Título: Temos a cultura da corrupção
Autor: Farah, Tatiana
Fonte: O Globo, 24/11/2007, O País, p. 23

Para o professor Marco Antonio Villa, da Universidade Federal de São Carlos, uma das medidas que poderia começar a dar um fim na mordomias seria um dirigente, um chefe de governo, dar um murro na mesa e falar: "Vamos ter que mudar isso".

Adauri Antunes Barbosa

Como se poderia acabar com as mordomias no Brasil?

VILLA: Medidas simples têm efeitos educativos enormes. Uma delas é cortar 90% das nomeações diretas e gratificadas. Como o governo vai negociar com o PMDB, com o PR? Como vai negociar com o Renan Calheiros, com a base governamental, se não tem mais aquilo tudo para nomear? Na gestão Fernando Henrique, havia o mesmo problema. E vai ter em 2011. O presidente é chantageado pelo Congresso Nacional.

A situação das mordomias piorou ao longo dos anos?

VILLA. Inacreditável como as coisas pioraram. E parece que não causam mais escândalo. Em 1975, quando foram publicadas reportagens denunciando mordomias, criou-se um escândalo e a expressão mordomia se consagrou. Hoje é natural.

Como o eleitor pode reagir a isso?

VILLA. O eleitor fica refém. O primeiro sentimento é de indignação e o segundo é falar "fazer o quê?" Mas ele tem muito pouco o que fazer. A estrutura existente no Congresso Nacional, também com cargos de nomeação, é enorme. Como então o Legislativo vai controlar o Executivo se também ele tem de realizar um corte sensível na própria carne para poder ter autoridade moral?

Há casos de mordomias também no Judiciário...

VILLA. Infelizmente, o Judiciário, que deveria dar o exemplo, não dá. Além de ser lento nas decisões, classista, antidemocrático, também acaba maculando com esses atos lesivos ao Tesouro. Isso afeta os três Poderes.

Falta o que para por um fim às mordomias?

VILLA. Falta a nós aquele momento em que o dirigente, o chefe de Estado, o chefe de governo, dá um murro na mesa e fala "Olha, não é possível, vamos ter que mudar isso". Dá o grito: "Chega!, a partir de agora acabou". Os grandes países, nos momentos cruciais de sua história, fizeram isso.

Os dirigentes políticos brasileiros não têm coragem?

VILLA. Temos um problema nos líderes da elite política brasileira, de ter essa coragem cívico-política, de dizer que é o momento do basta.

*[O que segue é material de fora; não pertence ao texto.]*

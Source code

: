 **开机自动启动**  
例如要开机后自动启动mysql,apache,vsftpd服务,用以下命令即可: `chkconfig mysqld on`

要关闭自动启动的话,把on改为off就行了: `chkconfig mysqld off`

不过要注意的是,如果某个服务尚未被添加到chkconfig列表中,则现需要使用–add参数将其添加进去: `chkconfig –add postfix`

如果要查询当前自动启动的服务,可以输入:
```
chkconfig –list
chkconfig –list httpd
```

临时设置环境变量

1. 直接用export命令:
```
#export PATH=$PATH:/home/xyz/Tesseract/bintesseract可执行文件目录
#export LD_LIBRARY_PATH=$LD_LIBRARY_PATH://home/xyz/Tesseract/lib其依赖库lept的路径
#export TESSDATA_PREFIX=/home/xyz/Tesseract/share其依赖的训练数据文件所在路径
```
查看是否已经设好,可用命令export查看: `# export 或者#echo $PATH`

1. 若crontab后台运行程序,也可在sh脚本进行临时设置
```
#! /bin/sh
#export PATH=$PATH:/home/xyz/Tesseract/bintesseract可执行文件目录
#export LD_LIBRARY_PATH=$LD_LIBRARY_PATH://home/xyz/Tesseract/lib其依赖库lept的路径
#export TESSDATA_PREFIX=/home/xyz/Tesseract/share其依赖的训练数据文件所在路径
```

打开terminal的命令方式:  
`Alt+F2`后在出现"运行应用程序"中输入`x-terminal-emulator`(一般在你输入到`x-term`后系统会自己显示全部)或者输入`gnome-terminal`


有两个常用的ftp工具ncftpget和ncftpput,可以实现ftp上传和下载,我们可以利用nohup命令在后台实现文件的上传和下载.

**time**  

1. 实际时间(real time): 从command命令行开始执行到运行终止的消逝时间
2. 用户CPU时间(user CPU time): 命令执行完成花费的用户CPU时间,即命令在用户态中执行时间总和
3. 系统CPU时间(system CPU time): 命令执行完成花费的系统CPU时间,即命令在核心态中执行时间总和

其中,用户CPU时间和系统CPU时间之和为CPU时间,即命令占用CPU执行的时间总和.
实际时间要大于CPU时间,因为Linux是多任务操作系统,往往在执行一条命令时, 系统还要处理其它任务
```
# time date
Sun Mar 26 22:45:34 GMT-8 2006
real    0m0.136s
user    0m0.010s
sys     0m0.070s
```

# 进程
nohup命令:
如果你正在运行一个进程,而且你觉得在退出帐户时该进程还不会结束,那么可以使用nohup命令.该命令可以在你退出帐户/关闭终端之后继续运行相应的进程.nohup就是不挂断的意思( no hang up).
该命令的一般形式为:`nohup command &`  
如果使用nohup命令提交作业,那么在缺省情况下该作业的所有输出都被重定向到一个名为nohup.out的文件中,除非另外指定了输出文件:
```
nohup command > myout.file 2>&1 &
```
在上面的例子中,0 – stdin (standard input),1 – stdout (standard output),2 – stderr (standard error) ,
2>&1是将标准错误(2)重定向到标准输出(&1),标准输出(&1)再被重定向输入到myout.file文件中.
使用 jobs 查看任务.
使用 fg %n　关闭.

E, com base nas instituições democráticas, nas leis, na Constituição, com o apoio popular, fazer essas mudanças, que não são muitas.

Por que as coisas não acontecem?

VILLA. O desespero da gente é ver essa questão da imobilidade. Temos uma espécie de cultura política da corrupção, de indicar os amigos, esse "familismo". Essa cultura da "parentela" é uma espécie de fim do mundo: primeiro salvo os meus, para depois pensar em salvar a nação.

Que conseqüências pode ter esse imobilismo?

VILLA. A conseqüência é que pode levar a soluções autoritárias. Muitas vezes o autoritarismo seduz com um discurso de que em um regime autoritário isso não ocorre, o que não é verdade. Mas acaba seduzindo. Era comum você ouvir na rua na época do mensalão: "Na época dos militares não tinha isso, não", o que, sabemos, não é verdade. É que no Brasil a desmoralização do autoritarismo é tão grande que não há perigo algum que isso possa ocorrer. Mas é terrível para o país porque você não consolida as instituições democráticas. Isso é uma tragédia.

O eleitor tem saída?

VILLA. Não. Deixar de votar ele não vai. Ele quer escolher, tem esse direito. Afinal, lutamos anos pelo direito de escolher livremente nossos representantes. Infelizmente estamos em uma embrulhada. A curto prazo não vejo saída, não.